Seeking DVD Releases:

Amazon.com writes: "Do you have a list of favorite flicks that still haven't been released on DVD? We know how frustrating that can be, so we've added hundreds of currently unavailable titles to our DVD catalog. When you search for these titles, you'll see a page that allows you to sign up for a free notification service. Entering your e-mail address ensures that you'll receive an e-mail the moment the title is available for purchase. This system also helps us keep track of what customers are clamoring for, so we can encourage the studios to get those much-loved movies on DVD. Take a look at the current list of most popular requests below, and be sure to sign up for all the films you're itchin' to own." Here is a list of the running titles:

16 Days of Glory Highlighting the 1984 Olypmic games in Los Angeles
100 Years of Olympic Glory A three hour compilation video
Endurance Featuring Haille Gabresallasie in the 1996 10,000 meter final
Lonliness of a Long Distance Runner The black and white film from 1962
Running Brave The Billy Mills biographical film from 1983 (released April 2005)

Who do you Hear?:

From the Filmmaker’s Dictionary, see entry below, comes the following definitions:

Announcer: An individual who reads the voiceover copy for the television spots.

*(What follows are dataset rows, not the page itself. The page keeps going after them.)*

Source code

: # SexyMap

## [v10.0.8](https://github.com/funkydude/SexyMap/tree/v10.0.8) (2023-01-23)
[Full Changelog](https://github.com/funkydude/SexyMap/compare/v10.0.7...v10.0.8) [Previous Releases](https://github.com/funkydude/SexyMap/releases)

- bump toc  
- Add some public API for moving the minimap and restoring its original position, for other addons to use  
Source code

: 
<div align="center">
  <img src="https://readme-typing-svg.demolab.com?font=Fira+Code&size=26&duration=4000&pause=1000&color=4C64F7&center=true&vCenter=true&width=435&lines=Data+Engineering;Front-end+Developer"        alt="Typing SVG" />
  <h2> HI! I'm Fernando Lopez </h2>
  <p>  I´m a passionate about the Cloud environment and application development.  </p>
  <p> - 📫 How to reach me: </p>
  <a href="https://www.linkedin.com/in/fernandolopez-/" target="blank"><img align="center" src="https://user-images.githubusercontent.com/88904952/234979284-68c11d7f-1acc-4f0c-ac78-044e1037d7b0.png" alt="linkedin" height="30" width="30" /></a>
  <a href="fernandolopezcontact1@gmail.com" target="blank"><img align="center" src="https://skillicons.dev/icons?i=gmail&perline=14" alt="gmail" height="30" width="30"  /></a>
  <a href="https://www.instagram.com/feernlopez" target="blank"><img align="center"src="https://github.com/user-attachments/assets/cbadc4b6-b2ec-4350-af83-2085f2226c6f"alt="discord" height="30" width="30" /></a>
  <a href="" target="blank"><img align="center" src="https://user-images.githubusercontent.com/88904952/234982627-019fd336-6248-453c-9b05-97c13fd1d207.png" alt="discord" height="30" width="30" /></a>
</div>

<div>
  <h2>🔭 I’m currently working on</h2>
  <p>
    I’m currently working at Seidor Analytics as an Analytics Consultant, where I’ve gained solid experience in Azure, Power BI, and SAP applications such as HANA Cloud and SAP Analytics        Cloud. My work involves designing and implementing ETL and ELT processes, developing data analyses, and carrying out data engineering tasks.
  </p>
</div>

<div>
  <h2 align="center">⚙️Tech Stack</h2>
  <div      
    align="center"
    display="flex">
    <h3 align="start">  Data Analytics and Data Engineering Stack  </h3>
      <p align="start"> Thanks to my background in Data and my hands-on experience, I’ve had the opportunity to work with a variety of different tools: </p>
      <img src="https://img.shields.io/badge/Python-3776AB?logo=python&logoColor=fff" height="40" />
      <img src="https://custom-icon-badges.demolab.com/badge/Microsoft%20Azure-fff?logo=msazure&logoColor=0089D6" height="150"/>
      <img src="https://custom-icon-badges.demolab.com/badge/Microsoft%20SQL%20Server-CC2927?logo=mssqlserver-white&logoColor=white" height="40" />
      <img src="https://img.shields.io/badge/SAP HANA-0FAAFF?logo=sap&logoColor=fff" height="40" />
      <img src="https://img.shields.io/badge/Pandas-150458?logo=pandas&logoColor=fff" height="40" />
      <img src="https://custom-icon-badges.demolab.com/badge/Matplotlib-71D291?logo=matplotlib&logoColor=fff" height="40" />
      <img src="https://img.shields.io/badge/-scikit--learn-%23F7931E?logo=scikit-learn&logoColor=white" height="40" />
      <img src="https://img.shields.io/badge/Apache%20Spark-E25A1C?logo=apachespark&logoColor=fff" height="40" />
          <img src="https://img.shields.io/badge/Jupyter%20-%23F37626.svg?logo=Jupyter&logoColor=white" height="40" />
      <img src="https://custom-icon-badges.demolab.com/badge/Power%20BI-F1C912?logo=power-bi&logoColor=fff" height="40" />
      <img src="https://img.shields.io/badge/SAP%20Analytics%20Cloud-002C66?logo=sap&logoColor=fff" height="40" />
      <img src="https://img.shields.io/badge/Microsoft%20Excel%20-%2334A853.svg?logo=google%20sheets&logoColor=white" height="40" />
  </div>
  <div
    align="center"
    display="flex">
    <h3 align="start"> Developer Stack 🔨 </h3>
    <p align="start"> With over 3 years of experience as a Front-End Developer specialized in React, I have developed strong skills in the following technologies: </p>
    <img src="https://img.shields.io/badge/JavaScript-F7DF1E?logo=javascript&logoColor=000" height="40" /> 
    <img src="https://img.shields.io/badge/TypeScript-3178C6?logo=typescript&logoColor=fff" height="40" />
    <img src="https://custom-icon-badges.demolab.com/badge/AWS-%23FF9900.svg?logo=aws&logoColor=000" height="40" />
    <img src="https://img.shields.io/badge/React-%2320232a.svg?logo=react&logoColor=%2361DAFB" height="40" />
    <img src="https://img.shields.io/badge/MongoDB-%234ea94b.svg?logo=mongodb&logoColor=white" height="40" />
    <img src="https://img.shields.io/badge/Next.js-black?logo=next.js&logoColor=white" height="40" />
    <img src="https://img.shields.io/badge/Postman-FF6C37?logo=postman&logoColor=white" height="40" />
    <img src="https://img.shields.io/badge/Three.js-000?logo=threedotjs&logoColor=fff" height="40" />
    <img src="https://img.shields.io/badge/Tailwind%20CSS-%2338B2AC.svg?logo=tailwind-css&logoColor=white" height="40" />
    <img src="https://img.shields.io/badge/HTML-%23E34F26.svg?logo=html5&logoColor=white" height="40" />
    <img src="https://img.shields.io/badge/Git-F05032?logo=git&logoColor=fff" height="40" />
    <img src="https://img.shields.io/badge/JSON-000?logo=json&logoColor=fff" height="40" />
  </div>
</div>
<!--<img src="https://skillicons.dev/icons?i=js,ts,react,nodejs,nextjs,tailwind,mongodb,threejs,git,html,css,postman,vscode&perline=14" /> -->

Also called an off-screen or off-camera announcer.
Commentator: An individual describing the proceedings of a live or recorded event. Typically they add planned or spontaneous comments.
Host: On screen individual who conducts the activities of a television, stage, or radio program.
Narrator: An individual who provides an oral guide to the story or course of events. A narrator usually follows a planned script and does not offer spontaneous personal comments. A narrator may be visible to an audience or positioned off screen.
Voice Over: Dialogue or narration coming from off-screen, the source of which is not seen.